**Task data:**
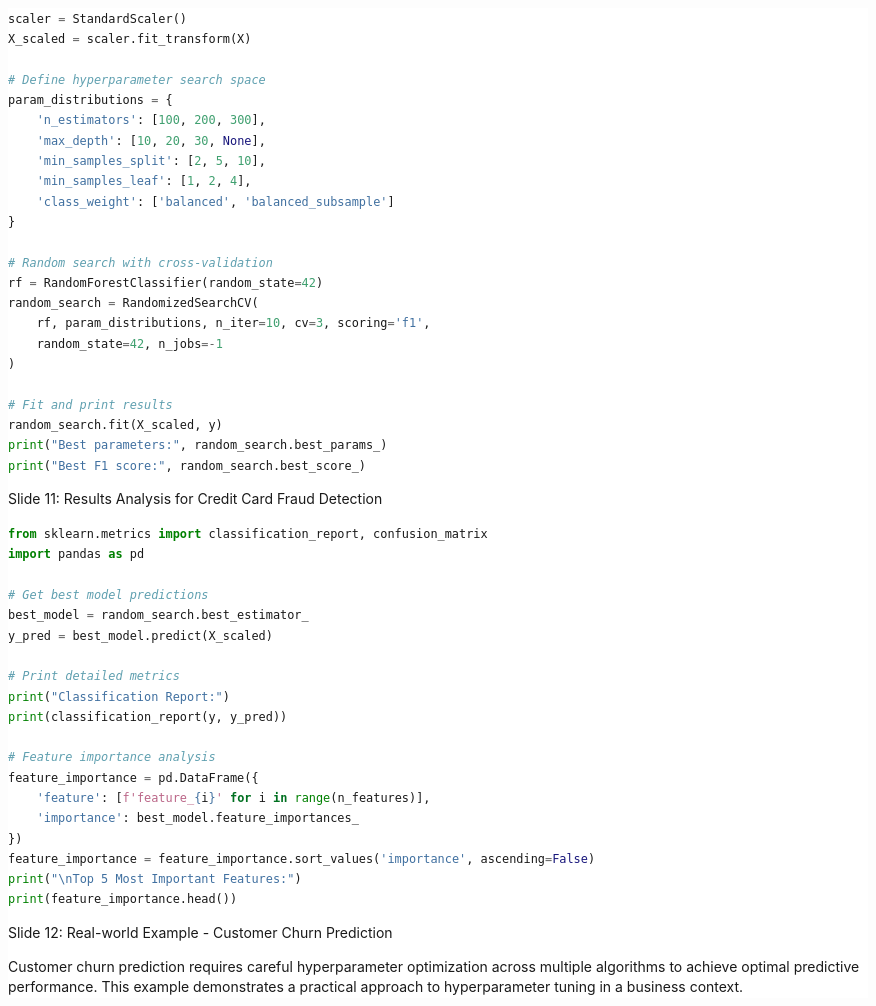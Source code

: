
 ```python
scaler = StandardScaler()
X_scaled = scaler.fit_transform(X)

# Define hyperparameter search space
param_distributions = {
    'n_estimators': [100, 200, 300],
    'max_depth': [10, 20, 30, None],
    'min_samples_split': [2, 5, 10],
    'min_samples_leaf': [1, 2, 4],
    'class_weight': ['balanced', 'balanced_subsample']
}

# Random search with cross-validation
rf = RandomForestClassifier(random_state=42)
random_search = RandomizedSearchCV(
    rf, param_distributions, n_iter=10, cv=3, scoring='f1',
    random_state=42, n_jobs=-1
)

# Fit and print results
random_search.fit(X_scaled, y)
print("Best parameters:", random_search.best_params_)
print("Best F1 score:", random_search.best_score_)
```

Slide 11: Results Analysis for Credit Card Fraud Detection

```python
from sklearn.metrics import classification_report, confusion_matrix
import pandas as pd

# Get best model predictions
best_model = random_search.best_estimator_
y_pred = best_model.predict(X_scaled)

# Print detailed metrics
print("Classification Report:")
print(classification_report(y, y_pred))

# Feature importance analysis
feature_importance = pd.DataFrame({
    'feature': [f'feature_{i}' for i in range(n_features)],
    'importance': best_model.feature_importances_
})
feature_importance = feature_importance.sort_values('importance', ascending=False)
print("\nTop 5 Most Important Features:")
print(feature_importance.head())
```

Slide 12: Real-world Example - Customer Churn Prediction

Customer churn prediction requires careful hyperparameter optimization across multiple algorithms to achieve optimal predictive performance. This example demonstrates a practical approach to hyperparameter tuning in a business context.
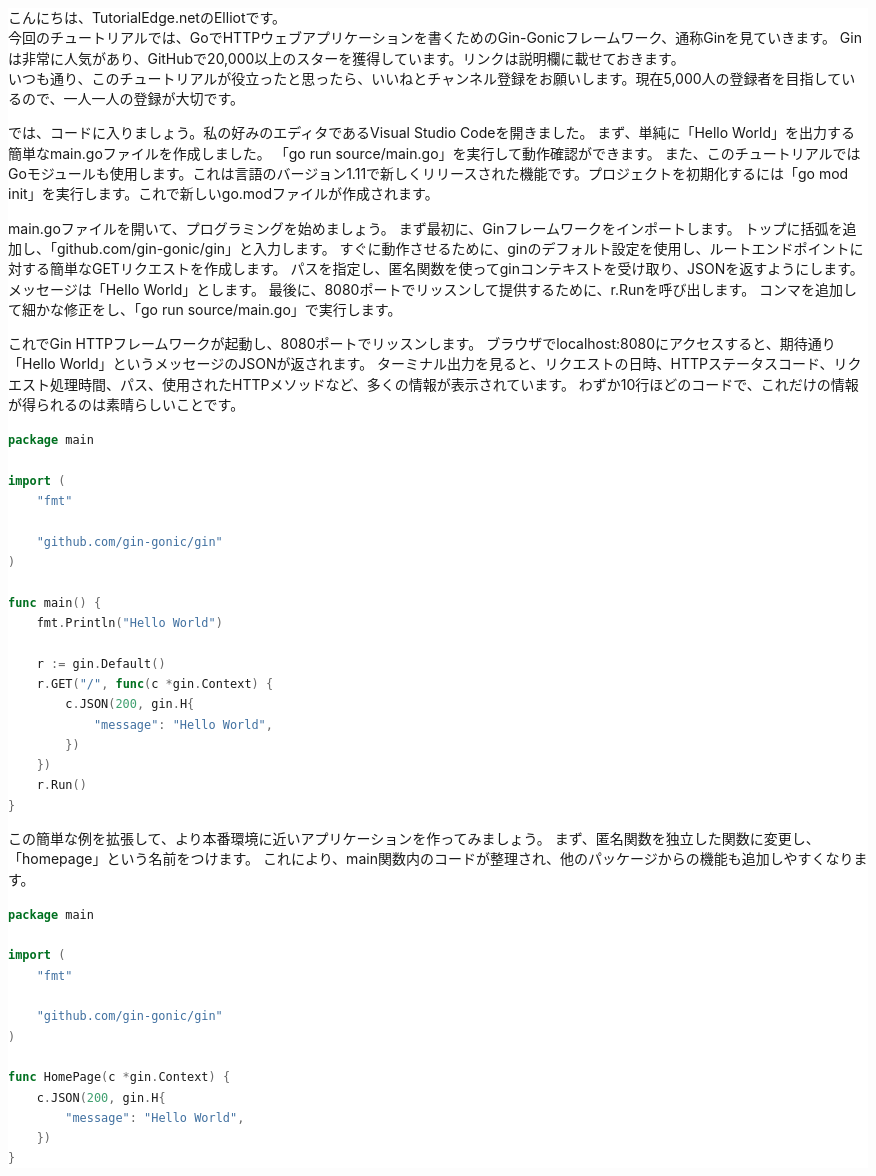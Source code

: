 こんにちは、TutorialEdge.netのElliotです。  
今回のチュートリアルでは、GoでHTTPウェブアプリケーションを書くためのGin-Gonicフレームワーク、通称Ginを見ていきます。
Ginは非常に人気があり、GitHubで20,000以上のスターを獲得しています。リンクは説明欄に載せておきます。  
いつも通り、このチュートリアルが役立ったと思ったら、いいねとチャンネル登録をお願いします。現在5,000人の登録者を目指しているので、一人一人の登録が大切です。


では、コードに入りましょう。私の好みのエディタであるVisual Studio Codeを開きました。
まず、単純に「Hello World」を出力する簡単なmain.goファイルを作成しました。
「go run source/main.go」を実行して動作確認ができます。
また、このチュートリアルではGoモジュールも使用します。これは言語のバージョン1.11で新しくリリースされた機能です。プロジェクトを初期化するには「go mod init」を実行します。これで新しいgo.modファイルが作成されます。

main.goファイルを開いて、プログラミングを始めましょう。
まず最初に、Ginフレームワークをインポートします。
トップに括弧を追加し、「github.com/gin-gonic/gin」と入力します。
すぐに動作させるために、ginのデフォルト設定を使用し、ルートエンドポイントに対する簡単なGETリクエストを作成します。
パスを指定し、匿名関数を使ってginコンテキストを受け取り、JSONを返すようにします。
メッセージは「Hello World」とします。
最後に、8080ポートでリッスンして提供するために、r.Runを呼び出します。
コンマを追加して細かな修正をし、「go run source/main.go」で実行します。

これでGin HTTPフレームワークが起動し、8080ポートでリッスンします。
ブラウザでlocalhost:8080にアクセスすると、期待通り「Hello World」というメッセージのJSONが返されます。
ターミナル出力を見ると、リクエストの日時、HTTPステータスコード、リクエスト処理時間、パス、使用されたHTTPメソッドなど、多くの情報が表示されています。
わずか10行ほどのコードで、これだけの情報が得られるのは素晴らしいことです。

```go
package main

import (
    "fmt"

    "github.com/gin-gonic/gin"
)

func main() {
    fmt.Println("Hello World")

    r := gin.Default()
    r.GET("/", func(c *gin.Context) {
        c.JSON(200, gin.H{
            "message": "Hello World",
        })
    })
    r.Run()
}
```

この簡単な例を拡張して、より本番環境に近いアプリケーションを作ってみましょう。
まず、匿名関数を独立した関数に変更し、「homepage」という名前をつけます。
これにより、main関数内のコードが整理され、他のパッケージからの機能も追加しやすくなります。

```go
package main

import (
    "fmt"

    "github.com/gin-gonic/gin"
)

func HomePage(c *gin.Context) {
    c.JSON(200, gin.H{
        "message": "Hello World",
    })
}

```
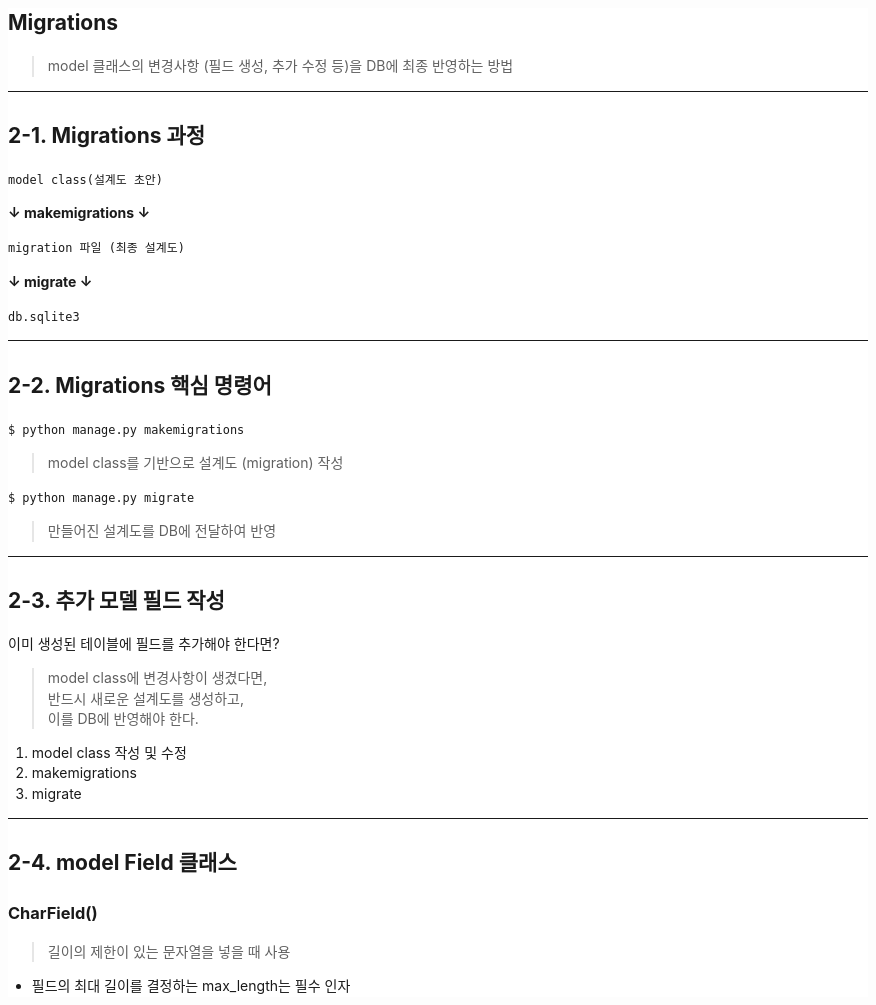 ## Migrations

> model 클래스의 변경사항 (필드 생성, 추가 수정 등)을 DB에 최종 반영하는 방법

---
## 2-1. Migrations 과정

```
model class(설계도 초안)
```

**↓ makemigrations ↓**

```
migration 파일 (최종 설계도)
```

**↓ migrate ↓**

```
db.sqlite3
```
---

## 2-2. Migrations 핵심 명령어

```python
$ python manage.py makemigrations
```
> model class를 기반으로 설계도 (migration) 작성  


```python
$ python manage.py migrate
```
> 만들어진 설계도를 DB에 전달하여 반영
---

## 2-3. 추가 모델 필드 작성

이미 생성된 테이블에 필드를 추가해야 한다면?

> model class에 변경사항이 생겼다면,  
반드시 새로운 설계도를 생성하고,  
이를 DB에 반영해야 한다.

1. model class 작성 및 수정
2. makemigrations
3. migrate

---
## 2-4. model Field 클래스

### CharField()
> 길이의 제한이 있는 문자열을 넣을 때 사용
- 필드의 최대 길이를 결정하는 max_length는 필수 인자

**Task directions:** Where a line above contains the string "hyperparameter", copy that line.

**Written solution:**
# Define hyperparameter search space
Customer churn prediction requires careful hyperparameter optimization across multiple algorithms to achieve optimal predictive performance. This example demonstrates a practical approach to hyperparameter tuning in a business context.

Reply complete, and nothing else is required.